Stored items
· · · ·

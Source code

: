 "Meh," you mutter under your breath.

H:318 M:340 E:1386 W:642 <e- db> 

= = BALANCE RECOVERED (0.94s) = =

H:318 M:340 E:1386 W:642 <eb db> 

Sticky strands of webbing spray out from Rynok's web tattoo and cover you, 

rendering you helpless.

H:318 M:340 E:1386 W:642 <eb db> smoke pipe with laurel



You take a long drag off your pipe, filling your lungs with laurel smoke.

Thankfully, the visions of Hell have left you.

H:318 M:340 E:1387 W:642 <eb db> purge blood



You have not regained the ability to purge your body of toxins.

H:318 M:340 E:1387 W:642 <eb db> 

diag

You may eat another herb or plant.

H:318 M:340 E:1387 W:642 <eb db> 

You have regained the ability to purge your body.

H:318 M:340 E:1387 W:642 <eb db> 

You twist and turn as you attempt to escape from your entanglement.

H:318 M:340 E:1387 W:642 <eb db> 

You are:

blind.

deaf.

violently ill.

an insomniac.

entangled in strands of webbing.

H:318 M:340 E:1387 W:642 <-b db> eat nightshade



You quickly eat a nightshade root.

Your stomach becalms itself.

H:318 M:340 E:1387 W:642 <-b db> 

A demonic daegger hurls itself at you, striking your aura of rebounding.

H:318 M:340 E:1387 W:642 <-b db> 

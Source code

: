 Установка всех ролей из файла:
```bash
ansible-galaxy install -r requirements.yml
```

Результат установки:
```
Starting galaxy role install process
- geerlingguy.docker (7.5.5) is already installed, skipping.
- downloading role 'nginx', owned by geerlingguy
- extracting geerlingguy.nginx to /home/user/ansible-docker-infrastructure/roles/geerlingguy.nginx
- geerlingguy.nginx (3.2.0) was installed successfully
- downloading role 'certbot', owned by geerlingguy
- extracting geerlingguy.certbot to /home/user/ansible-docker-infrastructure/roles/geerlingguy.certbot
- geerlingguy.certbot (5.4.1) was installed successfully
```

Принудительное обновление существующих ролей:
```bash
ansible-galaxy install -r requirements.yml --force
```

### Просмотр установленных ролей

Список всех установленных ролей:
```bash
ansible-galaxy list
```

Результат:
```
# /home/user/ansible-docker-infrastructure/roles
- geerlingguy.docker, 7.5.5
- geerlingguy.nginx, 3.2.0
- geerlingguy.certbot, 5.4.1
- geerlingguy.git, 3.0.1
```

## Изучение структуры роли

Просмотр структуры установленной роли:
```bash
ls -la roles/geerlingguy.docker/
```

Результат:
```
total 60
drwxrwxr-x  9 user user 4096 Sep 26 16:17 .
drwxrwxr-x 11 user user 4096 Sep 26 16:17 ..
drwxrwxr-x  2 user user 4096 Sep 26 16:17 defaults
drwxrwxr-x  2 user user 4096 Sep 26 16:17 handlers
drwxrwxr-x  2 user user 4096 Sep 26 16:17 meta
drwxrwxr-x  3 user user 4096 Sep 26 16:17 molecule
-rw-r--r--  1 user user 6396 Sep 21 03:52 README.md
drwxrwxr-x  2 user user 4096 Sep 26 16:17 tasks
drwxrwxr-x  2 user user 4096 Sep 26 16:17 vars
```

· · · ·

The answer must hold exactly the lines of the entries above, from the first line through the line that contains "You may eat another herb or plant.", and no others.

## Task solution
Source code

: "Meh," you mutter under your breath.

H:318 M:340 E:1386 W:642 <e- db> 

= = BALANCE RECOVERED (0.94s) = =

H:318 M:340 E:1386 W:642 <eb db> 

Sticky strands of webbing spray out from Rynok's web tattoo and cover you, 

rendering you helpless.

H:318 M:340 E:1386 W:642 <eb db> smoke pipe with laurel



You take a long drag off your pipe, filling your lungs with laurel smoke.

Thankfully, the visions of Hell have left you.

H:318 M:340 E:1387 W:642 <eb db> purge blood



You have not regained the ability to purge your body of toxins.

H:318 M:340 E:1387 W:642 <eb db> 

diag

You may eat another herb or plant.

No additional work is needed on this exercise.